BEGIN

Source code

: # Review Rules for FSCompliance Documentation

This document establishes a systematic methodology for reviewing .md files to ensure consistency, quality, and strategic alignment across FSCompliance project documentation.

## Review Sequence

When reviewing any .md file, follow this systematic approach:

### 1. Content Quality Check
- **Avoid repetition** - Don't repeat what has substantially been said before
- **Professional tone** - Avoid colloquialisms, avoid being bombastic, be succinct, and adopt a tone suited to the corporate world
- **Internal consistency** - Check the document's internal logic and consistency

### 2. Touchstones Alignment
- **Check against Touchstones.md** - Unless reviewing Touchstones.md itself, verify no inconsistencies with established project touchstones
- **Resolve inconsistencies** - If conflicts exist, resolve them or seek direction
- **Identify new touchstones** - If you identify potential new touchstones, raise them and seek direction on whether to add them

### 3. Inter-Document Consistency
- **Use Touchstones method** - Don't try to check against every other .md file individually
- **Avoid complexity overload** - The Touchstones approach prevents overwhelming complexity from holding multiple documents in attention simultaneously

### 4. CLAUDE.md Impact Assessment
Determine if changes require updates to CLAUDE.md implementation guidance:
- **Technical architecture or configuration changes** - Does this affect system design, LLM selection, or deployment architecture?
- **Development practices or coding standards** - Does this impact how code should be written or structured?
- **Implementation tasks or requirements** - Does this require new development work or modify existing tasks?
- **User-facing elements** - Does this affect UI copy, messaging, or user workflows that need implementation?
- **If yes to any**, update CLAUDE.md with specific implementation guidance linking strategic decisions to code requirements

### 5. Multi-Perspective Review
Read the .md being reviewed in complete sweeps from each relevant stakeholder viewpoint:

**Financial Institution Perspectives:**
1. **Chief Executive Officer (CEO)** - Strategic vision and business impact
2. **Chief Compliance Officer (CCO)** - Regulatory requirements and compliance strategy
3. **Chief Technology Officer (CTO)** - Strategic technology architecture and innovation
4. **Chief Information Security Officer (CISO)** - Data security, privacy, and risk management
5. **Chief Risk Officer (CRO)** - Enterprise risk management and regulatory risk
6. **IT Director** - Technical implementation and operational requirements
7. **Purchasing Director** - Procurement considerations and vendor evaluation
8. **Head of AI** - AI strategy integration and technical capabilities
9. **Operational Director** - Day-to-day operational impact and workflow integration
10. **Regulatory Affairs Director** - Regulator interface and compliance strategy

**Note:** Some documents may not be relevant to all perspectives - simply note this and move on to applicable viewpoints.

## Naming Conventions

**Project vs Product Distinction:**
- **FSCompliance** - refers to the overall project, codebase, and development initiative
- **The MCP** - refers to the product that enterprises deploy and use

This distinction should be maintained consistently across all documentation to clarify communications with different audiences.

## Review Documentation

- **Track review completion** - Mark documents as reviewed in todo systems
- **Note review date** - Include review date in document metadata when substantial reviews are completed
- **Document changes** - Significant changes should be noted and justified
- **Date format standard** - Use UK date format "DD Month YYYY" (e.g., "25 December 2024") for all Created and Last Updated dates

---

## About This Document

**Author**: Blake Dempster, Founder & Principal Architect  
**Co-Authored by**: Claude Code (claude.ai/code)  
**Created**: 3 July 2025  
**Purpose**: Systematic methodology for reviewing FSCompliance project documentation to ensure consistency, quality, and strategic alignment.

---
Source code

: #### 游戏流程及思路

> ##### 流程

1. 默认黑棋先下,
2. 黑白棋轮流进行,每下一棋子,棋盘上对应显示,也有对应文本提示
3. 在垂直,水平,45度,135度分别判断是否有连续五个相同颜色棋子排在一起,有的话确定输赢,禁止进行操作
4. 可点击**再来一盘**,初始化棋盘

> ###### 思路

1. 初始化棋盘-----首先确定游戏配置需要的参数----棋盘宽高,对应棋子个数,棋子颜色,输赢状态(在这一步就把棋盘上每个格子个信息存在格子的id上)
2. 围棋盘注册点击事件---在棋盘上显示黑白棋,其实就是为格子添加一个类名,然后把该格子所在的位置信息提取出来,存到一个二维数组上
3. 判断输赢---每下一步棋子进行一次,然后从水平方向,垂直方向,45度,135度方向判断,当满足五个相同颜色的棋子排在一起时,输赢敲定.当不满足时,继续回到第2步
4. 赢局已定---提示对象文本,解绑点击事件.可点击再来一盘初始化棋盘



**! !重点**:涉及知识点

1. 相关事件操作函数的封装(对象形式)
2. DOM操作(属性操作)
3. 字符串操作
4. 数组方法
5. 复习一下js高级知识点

END

**What the task asks**. If a line in the entries contains "that", copy it.

**Answer section**.
- **User-facing elements** - Does this affect UI copy, messaging, or user workflows that need implementation?
- **The MCP** - refers to the product that enterprises deploy and use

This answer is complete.